How to re-bin the 2D data?

25 views (last 30 days)
blues on 30 Dec 2019
Edited: Adam Danz on 31 Dec 2019
Hi everyone,
I've 2D data, first column (X) is the time and second column (Y) is the corresponding data. It is easy to re-bin the X data as the data values are linear, but could not figure out the way to re-bin the Y data as it is exponentially decaying. Attached screenshot is a piece of data. How can I re-bin the Y data so that I can pull out Y values for each re-binned X data accurately?
X = data(4:214, 1);
Xmax = max(X); Xmin = min(X);
N = 106; % no. of bins I want, this will give me bin size of 0.1 (say)
dy = (Xmax - Xmin)/ (N-1); % N-1 will be clear in the next line
Xedges = Xmin - dy/2 : dy : Xmax + dy/2;
Xedges = Xedges'; % change row to column matrix (transpose)
% re-bin Y data so that I can pull out Y values for each re-binned X column
Y = data(4:214, 2);
Ymax = max(Y); Y1min = min(Y);
N = 106; % no. of bins we want
.... % not sure how to proceed ahead

Adam Danz on 30 Dec 2019
Edited: Adam Danz on 30 Dec 2019
You can use Y = discretize(X,edges) to bin the X data and use the bin index to group the Y data into bin categories. You probably cannot assume that there will be an equal number of data points in each bin so the grouped y-data must be stored in a cell array.
Here's a demo using your variable names.
[bins, Xedges] = discretize(X,N); % Xedges are not used here
Y = data(4:214, 2);
yBinned = arrayfun(@(i)Y(bins==i),unique(bins),'UniformOutput',false);
yBinned is an n-by-1 cell array where yBinned{j} are the Y values in bin number j whose edges are defined by Xedges([j,j+1]).
blues on 30 Dec 2019
You can get Xedges from the code that I attached before/here:
X = data(1:211, 1);
Xmax = max(X); Xmin = min(X);
N = 106; % no. of bins we want
dy = (Xmax - Xmin)/ (N-1); % N-1 will be clear in the next line
Xedges = Xmin - dy/2 : dy : Xmax + dy/2;
Xedges = Xedges';
Previously I read the data excluding header info from .xls.
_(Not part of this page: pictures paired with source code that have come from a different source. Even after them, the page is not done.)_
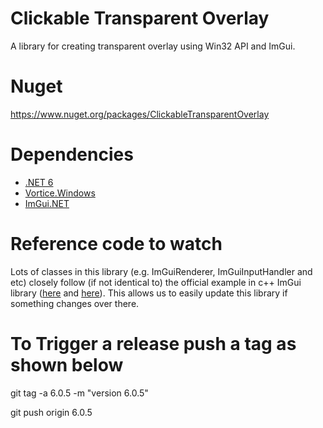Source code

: # Clickable Transparent Overlay
A library for creating transparent overlay using Win32 API and ImGui.

# Nuget

https://www.nuget.org/packages/ClickableTransparentOverlay

# Dependencies

* [.NET 6](https://dotnet.microsoft.com/en-us/download/dotnet/6.0)
* [Vortice.Windows](https://github.com/amerkoleci/Vortice.Windows)
* [ImGui.NET](https://github.com/mellinoe/ImGui.NET/)

# Reference code to watch

Lots of classes in this library (e.g. ImGuiRenderer, ImGuiInputHandler and etc) closely
follow (if not identical to) the official example in c++ ImGui library
([here](https://github.com/ocornut/imgui/blob/master/backends/imgui_impl_dx11.cpp "Last changelog looked was 2022-10-11")
and [here](https://github.com/ocornut/imgui/blob/master/backends/imgui_impl_win32.cpp "Last changelog looked was 2022-01-26")).
This allows us to easily update this library if something changes over there.


# To Trigger a release push a tag as shown below

git tag -a 6.0.5 -m "version 6.0.5"

git push origin 6.0.5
So, after removing headers data(1:211, 1) i.e., same as in code.
I don't have a mat file.
Adam Danz on 31 Dec 2019
"You can get Xedges from the code that I attached before"
"I don't have a mat file."
It would take you less than 1 minute to create one using the save() function. By sharing a mat file, we know we're using the exact same data. But when you give the csv file, it requires me to read in the data and there are multiple ways to do that so we could end up with slightly different values. Also, it takes more time for us volunteers to read-in data. The idea is to make it easy for us to help you and to make sure we're all looking at the exact same thing.
I copied your data from the csv file into the command window and named the variable "data". Then I ran the following two sections of code. The first section produces the variable yMean and the second section produces the variable yMean2. Then I compare the values.
X = data(1:211, 1);
Xmax = max(X); Xmin = min(X);
N = 106; % no. of bins we want
dy = (Xmax - Xmin)/ (N-1); % N-1 will be clear in the next line
Xedges = Xmin - dy/2 : dy : Xmax + dy/2;
Xedges = Xedges';
% VERSION 1
bins = discretize(X,Xedges);
Y = data(1:211, 2);
yBinned = arrayfun(@(i)Y(bins==i),unique(bins),'UniformOutput',false);
yMean = cellfun(@(x)mean(x(~isnan(x))),yBinned);
% VERSION 2
[n,bins2] = histc(X,Xedges);
yMean2 = accumarray(bins2,Y,[],@mean);
% COMPARE VERSIONS
isequal(bins,bins2) % = TRUE; so they are the same
isequal(yMean,yMean2) % = TRUE; so they are the same
As you can see, the two sections produce the same outputs. If you are getting different values it could be due to any of the following reasons
1. The inputs in your code are different between the two versions.
2. Your versions don't match my versions.
3. I'm using r2019b and you're using r2016a. I doubt this is the problem.